Recently I read this 20,000 word essay by the late David Foster Wallace. It’s called “Shipping Out: On the (nearly lethal) comforts of a luxury cruise” and it was published in Harper’s Magazine in 1996. I’m thinking man this is some good writing and I’m also thinking it doesn’t look that hard to do but then a few jiffies after this thought I am reintroduced to that anchor-like part of my mind that is sensible and serious, and it says of course it’s hard to do, otherwise everyone would be doing it, maybe even you, although I doubt it because you never get around to doing anything except following link after link on that dang computer of yours printing off 20,000 word essays and then reading and re-reading them with a pen to underline your favourite sentences and obscure words you don’t know and won’t even be bothered looking up in the dictionary right next to you.

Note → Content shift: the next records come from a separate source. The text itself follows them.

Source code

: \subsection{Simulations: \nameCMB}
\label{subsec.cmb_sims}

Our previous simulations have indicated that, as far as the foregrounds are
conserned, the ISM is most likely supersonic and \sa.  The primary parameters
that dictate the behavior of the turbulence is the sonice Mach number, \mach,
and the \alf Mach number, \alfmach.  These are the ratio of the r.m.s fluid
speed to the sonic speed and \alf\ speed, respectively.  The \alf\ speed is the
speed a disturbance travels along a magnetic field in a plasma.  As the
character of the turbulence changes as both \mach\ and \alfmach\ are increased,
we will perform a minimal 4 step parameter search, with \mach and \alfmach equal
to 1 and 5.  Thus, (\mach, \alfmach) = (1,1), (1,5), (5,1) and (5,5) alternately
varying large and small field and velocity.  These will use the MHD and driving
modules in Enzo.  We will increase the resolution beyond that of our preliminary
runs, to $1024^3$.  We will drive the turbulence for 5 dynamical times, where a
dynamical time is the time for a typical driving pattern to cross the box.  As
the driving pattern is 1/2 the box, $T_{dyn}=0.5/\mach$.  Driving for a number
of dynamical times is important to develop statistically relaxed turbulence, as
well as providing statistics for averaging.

This kind of piece by Foster Wallace is creative nonfiction. It is factual, and it is told with artistic nous. Creative nonfiction is quite commonly attempted, and sometimes it is better than bad, although the gurus of this sort of writing are few and far between. There are melancholic masters like Sebald and trauma-inducing tellers like Augusten Burroughs and there are harebrained, drug-veined gonzo purveyors like Thompson and even local Australian writers like Giggs and Law have published creative nonfiction pieces that are as enjoyable a read as the best chapter in that novel you’re reading now. But it is still that magical land, that sort of limbo dimension between fact and fiction. A lot of writers are wary of it without being able to pinpoint why, which is silly and stupid, as readers love and cry out for this type of writing.
All you scribblers out there: why so scared, huh?